Re: [PATCHv3 6/8] x86/mm: Provide ARCH_GET_UNTAG_MASK and ARCH_ENABLE_TAGGED_ADDR

"Kirill A. Shutemov" <kirill@xxxxxxxxxxxxx> · Mon, 20 Jun 2022 02:40:27 +0300

On Thu, Jun 16, 2022 at 08:05:10PM +0300, Kirill A. Shutemov wrote:
> On Mon, Jun 13, 2022 at 04:42:57PM +0200, Michal Hocko wrote:
> > On Fri 10-06-22 17:35:25, Kirill A. Shutemov wrote:
> > [...]
> > > diff --git a/arch/x86/kernel/process_64.c b/arch/x86/kernel/process_64.c
> > > index 1962008fe743..93c8eba1a66d 100644
> > > --- a/arch/x86/kernel/process_64.c
> > > +++ b/arch/x86/kernel/process_64.c
> > > @@ -742,6 +742,32 @@ static long prctl_map_vdso(const struct vdso_image *image, unsigned long addr)
> > >  }
> > >  #endif
> > >  
> > > +static int prctl_enable_tagged_addr(unsigned long nr_bits)
> > > +{
> > > +	struct mm_struct *mm = current->mm;
> > > +
> > > +	/* Already enabled? */
> > > +	if (mm->context.lam_cr3_mask)
> > > +		return -EBUSY;
> > > +
> > > +	/* LAM has to be enabled before spawning threads */
> > > +	if (get_nr_threads(current) > 1)
> > > +		return -EBUSY;
> > 
> > This will not be sufficient in general.
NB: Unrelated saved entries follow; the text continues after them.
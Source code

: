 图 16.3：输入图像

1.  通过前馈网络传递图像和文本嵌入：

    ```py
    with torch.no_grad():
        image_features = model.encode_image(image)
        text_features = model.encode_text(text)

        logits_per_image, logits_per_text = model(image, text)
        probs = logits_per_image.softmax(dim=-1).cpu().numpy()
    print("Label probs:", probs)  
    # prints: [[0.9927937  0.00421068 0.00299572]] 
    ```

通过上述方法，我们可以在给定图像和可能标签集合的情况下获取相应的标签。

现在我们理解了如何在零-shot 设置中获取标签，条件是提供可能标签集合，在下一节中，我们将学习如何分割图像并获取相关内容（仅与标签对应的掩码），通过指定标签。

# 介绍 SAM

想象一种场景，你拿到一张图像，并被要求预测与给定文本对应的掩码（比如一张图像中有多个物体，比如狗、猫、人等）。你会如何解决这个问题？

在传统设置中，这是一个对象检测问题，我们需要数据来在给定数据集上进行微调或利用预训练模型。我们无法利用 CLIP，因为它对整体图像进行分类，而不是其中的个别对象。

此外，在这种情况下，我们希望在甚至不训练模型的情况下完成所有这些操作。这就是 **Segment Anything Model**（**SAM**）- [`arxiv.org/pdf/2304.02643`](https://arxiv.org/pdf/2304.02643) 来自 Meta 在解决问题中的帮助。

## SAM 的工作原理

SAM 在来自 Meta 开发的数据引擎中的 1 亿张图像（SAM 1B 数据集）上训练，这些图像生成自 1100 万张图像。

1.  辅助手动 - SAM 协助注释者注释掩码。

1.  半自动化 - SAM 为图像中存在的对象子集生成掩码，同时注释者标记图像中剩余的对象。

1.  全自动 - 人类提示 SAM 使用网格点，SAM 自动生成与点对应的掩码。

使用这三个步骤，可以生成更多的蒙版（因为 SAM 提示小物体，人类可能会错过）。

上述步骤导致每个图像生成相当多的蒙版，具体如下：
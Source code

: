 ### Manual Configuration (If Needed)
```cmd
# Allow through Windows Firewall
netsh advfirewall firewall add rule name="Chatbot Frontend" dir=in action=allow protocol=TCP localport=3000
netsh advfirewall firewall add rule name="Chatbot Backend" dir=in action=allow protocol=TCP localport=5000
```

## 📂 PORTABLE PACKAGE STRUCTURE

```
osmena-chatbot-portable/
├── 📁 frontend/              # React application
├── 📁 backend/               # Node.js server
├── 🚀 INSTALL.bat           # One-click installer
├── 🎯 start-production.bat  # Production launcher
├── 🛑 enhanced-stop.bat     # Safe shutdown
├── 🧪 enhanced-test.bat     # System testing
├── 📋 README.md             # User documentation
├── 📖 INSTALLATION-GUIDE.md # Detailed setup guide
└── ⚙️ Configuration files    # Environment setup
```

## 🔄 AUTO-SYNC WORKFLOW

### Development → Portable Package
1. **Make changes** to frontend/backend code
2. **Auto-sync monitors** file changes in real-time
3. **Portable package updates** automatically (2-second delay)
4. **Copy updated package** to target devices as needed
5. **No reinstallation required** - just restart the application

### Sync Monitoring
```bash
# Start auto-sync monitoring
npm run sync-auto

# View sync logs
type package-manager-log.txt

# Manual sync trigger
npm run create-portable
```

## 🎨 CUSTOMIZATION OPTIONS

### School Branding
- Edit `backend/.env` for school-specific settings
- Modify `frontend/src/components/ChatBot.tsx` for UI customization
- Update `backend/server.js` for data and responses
You can have mm shared with a
> > process without CLONE_THREAD. So you would also need to check also
> > MMF_MULTIPROCESS. But I do remember that general get_nr_threads is quite
> > tricky to use properly. Make sure to CC Oleg Nesterov for more details.
> > 
> > Also how does this work when the mm is shared with a kernel thread?
> 
> It seems we need to check mm_count to exclude kernel threads that use the
> mm. But I expect it to produce bunch of false-positives.
> 
> Or we can make all CPUs to do
> 
> 	switch_mm(current->mm, current->mm, current);
> 
> and get LAM bits updated regardless what mm it runs. It would also remove
> limitation that LAM can only be enabled when there's no threads.
> 
> But I feel that is a bad idea, but I have no clue why. :P

Below is what I meant. Maybe it's not that bad. I donno.

Any opinions?

diff --git a/arch/x86/kernel/process_64.c b/arch/x86/kernel/process_64.c
index 56822d313b96..69e6b11efa62 100644
--- a/arch/x86/kernel/process_64.c
+++ b/arch/x86/kernel/process_64.c
@@ -752,6 +752,16 @@ static bool lam_u48_allowed(void)
 	return find_vma(mm, DEFAULT_MAP_WINDOW) == NULL;
 }
 
+static void enable_lam_func(void *mm)
+{
+	struct mm_struct *loaded_mm = this_cpu_read(cpu_tlbstate.loaded_mm);
+
+	if (loaded_mm != mm)
+		return;
+
+	switch_mm(loaded_mm, loaded_mm, current);
+}
+
 static int prctl_enable_tagged_addr(unsigned long nr_bits)
 {
 	struct mm_struct *mm = current->mm;
@@ -760,10 +770,6 @@ static int prctl_enable_tagged_addr(unsigned long nr_bits)
 	if (mm->context.lam_cr3_mask)
 		return -EBUSY;
 
-	/* LAM has to be enabled before spawning threads */
-	if (get_nr_threads(current) > 1)
-		return -EBUSY;
-
 	if (!nr_bits) {
 		return -EINVAL;
 	} else if (nr_bits <= 6) {
@@ -785,8 +791,8 @@ static int prctl_enable_tagged_addr(unsigned long nr_bits)
 		return -EINVAL;
 	}
 
-	/* Update CR3 to get LAM active */
-	switch_mm(current->mm, current->mm, current);
+	on_each_cpu_mask(mm_cpumask(mm), enable_lam_func, mm, true);
+
 	return 0;
 }
 
-- 
 Kirill A. Shutemov